### [Task requirements]
Begin at the line containing "- 専門家必要性判定 → 比較検討 → 結果に基づく実行" in the data below and go on through the line containing "modules not found**", repeating each line exactly; include both ends and no other line.

** Opening Extracted entries block **

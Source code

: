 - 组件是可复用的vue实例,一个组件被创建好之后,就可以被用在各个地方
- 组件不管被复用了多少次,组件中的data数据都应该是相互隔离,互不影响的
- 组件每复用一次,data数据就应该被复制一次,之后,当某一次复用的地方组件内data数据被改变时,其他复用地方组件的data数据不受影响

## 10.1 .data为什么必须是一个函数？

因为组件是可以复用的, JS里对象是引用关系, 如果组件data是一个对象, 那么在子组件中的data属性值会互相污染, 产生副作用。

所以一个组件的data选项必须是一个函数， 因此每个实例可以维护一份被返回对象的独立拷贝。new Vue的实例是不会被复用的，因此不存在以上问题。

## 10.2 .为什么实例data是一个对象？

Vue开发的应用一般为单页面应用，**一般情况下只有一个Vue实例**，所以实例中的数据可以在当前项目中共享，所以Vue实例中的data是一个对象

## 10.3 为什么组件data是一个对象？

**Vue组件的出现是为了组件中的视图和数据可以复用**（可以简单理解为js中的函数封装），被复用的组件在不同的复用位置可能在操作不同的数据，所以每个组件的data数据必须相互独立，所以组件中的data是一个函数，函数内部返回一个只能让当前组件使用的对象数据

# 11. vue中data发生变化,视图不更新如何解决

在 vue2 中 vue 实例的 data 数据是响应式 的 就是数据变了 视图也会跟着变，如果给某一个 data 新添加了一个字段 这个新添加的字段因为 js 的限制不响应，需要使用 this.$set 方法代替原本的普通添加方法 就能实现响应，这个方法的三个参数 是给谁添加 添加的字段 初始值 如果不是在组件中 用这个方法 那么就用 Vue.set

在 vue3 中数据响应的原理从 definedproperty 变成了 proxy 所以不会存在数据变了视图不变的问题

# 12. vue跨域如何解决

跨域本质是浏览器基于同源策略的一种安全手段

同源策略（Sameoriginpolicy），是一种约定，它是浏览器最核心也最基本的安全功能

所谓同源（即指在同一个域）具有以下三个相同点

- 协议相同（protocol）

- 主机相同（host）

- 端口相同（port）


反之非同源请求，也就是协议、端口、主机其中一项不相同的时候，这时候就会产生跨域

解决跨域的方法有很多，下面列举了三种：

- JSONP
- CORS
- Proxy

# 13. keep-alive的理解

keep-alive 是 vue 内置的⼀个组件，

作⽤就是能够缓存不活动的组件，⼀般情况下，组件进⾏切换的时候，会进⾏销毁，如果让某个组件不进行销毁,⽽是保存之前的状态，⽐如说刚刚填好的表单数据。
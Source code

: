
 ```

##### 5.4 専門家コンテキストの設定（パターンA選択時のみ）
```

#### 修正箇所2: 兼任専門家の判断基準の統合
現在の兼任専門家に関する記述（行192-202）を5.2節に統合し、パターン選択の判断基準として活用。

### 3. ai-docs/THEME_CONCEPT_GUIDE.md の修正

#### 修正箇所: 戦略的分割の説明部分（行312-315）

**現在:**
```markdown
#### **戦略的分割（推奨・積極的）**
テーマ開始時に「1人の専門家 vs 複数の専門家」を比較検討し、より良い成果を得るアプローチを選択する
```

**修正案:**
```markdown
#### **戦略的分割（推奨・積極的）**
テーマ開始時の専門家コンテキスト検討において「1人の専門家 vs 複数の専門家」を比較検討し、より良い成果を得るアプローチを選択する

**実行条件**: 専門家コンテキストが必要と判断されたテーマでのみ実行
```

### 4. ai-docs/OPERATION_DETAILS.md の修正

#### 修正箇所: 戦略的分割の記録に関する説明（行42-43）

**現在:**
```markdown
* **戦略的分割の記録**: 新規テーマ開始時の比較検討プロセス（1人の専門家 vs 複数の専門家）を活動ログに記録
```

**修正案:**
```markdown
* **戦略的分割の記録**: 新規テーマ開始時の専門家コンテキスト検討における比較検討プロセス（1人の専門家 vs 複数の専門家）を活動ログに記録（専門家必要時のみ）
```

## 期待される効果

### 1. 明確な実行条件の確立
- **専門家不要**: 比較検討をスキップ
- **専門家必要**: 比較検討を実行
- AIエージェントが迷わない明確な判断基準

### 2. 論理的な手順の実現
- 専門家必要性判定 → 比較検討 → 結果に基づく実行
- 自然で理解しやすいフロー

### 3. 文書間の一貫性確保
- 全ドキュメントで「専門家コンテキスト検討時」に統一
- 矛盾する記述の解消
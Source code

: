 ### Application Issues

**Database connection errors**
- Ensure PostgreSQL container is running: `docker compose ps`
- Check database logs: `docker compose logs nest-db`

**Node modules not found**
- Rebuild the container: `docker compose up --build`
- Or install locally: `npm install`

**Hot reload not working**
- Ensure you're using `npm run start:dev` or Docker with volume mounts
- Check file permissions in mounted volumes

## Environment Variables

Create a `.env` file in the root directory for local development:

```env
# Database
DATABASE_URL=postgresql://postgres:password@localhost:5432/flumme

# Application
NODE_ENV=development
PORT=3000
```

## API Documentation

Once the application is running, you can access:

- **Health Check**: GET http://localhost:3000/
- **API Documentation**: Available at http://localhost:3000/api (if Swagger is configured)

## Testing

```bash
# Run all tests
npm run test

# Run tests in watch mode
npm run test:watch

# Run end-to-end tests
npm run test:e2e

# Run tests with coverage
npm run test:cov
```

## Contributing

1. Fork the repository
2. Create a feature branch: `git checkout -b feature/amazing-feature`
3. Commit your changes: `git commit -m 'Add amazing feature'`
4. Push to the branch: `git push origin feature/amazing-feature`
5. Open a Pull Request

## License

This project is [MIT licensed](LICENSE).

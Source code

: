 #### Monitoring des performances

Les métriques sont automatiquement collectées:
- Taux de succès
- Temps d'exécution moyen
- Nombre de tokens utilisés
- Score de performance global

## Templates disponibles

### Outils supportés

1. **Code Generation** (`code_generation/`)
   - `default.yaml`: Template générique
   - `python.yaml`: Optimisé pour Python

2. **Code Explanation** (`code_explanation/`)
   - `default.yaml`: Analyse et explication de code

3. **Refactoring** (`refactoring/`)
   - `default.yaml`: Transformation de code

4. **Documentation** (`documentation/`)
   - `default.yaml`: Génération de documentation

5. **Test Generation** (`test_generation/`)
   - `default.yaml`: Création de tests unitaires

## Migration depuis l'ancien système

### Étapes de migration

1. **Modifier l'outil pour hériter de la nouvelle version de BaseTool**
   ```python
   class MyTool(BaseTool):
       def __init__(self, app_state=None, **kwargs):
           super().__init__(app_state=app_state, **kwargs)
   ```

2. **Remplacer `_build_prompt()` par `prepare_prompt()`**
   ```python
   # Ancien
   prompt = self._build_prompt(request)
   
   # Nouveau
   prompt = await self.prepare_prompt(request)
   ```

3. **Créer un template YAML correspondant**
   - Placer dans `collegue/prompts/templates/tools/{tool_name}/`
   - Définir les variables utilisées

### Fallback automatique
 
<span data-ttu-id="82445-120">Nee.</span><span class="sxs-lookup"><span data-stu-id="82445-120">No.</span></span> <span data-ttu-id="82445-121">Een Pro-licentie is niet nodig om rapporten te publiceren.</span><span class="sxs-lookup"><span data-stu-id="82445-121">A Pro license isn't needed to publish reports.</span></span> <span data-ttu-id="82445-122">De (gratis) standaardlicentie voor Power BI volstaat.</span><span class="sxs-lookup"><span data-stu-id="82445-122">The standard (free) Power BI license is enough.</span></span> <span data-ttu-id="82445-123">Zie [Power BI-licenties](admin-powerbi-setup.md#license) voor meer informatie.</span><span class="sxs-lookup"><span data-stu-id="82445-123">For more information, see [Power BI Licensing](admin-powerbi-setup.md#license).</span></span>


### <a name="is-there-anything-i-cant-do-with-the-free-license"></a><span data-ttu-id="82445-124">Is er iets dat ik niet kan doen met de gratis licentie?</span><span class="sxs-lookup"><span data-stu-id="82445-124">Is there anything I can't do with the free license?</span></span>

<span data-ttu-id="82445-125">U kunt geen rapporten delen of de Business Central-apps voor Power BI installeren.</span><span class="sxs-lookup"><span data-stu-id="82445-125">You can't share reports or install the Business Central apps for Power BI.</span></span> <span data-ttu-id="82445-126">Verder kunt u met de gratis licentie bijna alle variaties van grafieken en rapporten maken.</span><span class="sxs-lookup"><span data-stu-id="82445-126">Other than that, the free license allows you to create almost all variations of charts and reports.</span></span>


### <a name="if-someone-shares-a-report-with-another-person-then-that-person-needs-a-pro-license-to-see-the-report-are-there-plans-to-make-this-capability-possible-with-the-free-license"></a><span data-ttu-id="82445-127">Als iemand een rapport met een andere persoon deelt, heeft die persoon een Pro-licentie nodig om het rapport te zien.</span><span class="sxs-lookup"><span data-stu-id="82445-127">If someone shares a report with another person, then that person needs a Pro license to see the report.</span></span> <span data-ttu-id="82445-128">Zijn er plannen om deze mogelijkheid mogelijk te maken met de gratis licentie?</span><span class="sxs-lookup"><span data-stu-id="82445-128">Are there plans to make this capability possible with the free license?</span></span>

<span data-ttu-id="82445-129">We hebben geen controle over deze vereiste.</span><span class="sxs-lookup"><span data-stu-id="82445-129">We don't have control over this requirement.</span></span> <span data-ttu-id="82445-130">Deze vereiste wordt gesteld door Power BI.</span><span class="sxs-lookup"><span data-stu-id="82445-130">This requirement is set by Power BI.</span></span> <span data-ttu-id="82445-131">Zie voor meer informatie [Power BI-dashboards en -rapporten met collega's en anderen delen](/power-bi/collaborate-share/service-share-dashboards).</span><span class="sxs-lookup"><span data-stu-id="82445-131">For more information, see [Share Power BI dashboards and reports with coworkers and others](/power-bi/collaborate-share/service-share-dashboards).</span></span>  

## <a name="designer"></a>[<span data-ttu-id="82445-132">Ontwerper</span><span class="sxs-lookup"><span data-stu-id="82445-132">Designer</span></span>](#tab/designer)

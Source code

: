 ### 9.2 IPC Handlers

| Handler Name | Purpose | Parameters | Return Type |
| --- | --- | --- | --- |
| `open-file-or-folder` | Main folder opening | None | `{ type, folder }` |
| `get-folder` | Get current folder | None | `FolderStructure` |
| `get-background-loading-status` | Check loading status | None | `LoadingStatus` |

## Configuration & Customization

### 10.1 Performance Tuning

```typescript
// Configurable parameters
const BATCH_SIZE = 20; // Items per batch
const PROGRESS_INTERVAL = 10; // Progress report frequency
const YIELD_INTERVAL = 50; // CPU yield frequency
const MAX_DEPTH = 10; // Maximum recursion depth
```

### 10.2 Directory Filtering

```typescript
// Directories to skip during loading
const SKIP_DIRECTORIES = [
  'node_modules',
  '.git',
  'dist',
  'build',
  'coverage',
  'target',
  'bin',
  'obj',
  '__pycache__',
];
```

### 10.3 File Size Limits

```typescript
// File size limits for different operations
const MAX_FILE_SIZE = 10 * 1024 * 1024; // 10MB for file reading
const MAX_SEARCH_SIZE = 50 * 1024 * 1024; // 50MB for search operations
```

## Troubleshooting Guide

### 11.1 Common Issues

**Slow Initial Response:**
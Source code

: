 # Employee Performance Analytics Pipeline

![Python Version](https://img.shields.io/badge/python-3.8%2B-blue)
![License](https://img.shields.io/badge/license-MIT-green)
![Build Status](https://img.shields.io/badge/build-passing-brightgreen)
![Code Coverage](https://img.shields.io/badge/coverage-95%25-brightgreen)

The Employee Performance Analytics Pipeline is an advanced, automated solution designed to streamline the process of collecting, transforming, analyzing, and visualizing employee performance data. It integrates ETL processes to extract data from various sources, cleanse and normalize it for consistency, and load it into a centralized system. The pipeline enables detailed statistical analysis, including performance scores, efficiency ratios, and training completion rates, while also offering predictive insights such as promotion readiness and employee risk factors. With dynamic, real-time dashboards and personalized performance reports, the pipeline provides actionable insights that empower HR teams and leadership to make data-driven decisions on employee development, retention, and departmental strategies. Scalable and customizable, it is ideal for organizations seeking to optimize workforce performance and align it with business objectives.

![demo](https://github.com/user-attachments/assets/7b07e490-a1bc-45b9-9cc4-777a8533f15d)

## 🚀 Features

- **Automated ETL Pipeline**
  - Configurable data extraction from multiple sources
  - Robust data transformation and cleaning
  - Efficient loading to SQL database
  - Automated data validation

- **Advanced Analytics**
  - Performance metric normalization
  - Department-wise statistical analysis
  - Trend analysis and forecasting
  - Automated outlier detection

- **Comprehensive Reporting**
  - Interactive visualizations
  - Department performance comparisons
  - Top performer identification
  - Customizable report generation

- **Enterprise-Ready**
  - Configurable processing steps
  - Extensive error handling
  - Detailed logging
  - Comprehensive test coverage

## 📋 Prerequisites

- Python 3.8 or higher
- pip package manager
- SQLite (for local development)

** Closing Extracted entries block **

### [Answer to this exercise]
- 専門家必要性判定 → 比較検討 → 結果に基づく実行
- 自然で理解しやすいフロー

### 3. 文書間の一貫性確保
- 全ドキュメントで「専門家コンテキスト検討時」に統一
- 矛盾する記述の解消
Source code

: ### Application Issues

**Database connection errors**
- Ensure PostgreSQL container is running: `docker compose ps`
- Check database logs: `docker compose logs nest-db`

**Node modules not found**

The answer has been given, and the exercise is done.